What to produce: Look through the records that follow. Copy every line containing the word "actions".

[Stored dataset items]
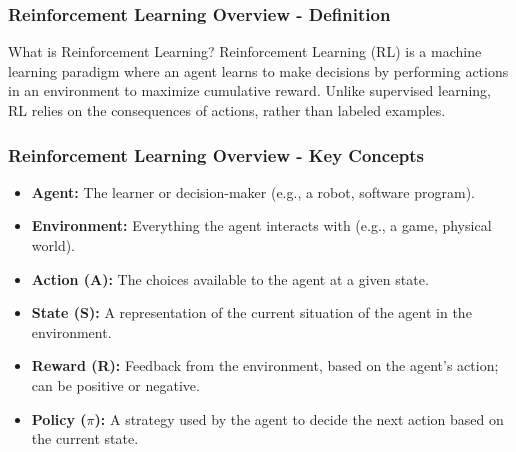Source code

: \documentclass[aspectratio=169]{beamer}
\begin{document}
\begin{frame}[fragile]
    \frametitle{Reinforcement Learning Overview - Definition}
    \begin{block}{What is Reinforcement Learning?}
        Reinforcement Learning (RL) is a machine learning paradigm where an agent learns to make decisions by performing actions in an environment to maximize cumulative reward. 
        Unlike supervised learning, RL relies on the consequences of actions, rather than labeled examples.
    \end{block}
\end{frame}

\begin{frame}[fragile]
    \frametitle{Reinforcement Learning Overview - Key Concepts}
    \begin{itemize}
        \item \textbf{Agent:} The learner or decision-maker (e.g., a robot, software program).
        \item \textbf{Environment:} Everything the agent interacts with (e.g., a game, physical world).
        \item \textbf{Action (A):} The choices available to the agent at a given state.
        \item \textbf{State (S):} A representation of the current situation of the agent in the environment.
        \item \textbf{Reward (R):} Feedback from the environment, based on the agent's action; can be positive or negative.
        \item \textbf{Policy ($\pi$):} A strategy used by the agent to decide the next action based on the current state.
    \end{itemize}
\end{frame}
\end{document}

Answer to this task:
        Reinforcement Learning (RL) is a machine learning paradigm where an agent learns to make decisions by performing actions in an environment to maximize cumulative reward. 
        Unlike supervised learning, RL relies on the consequences of actions, rather than labeled examples.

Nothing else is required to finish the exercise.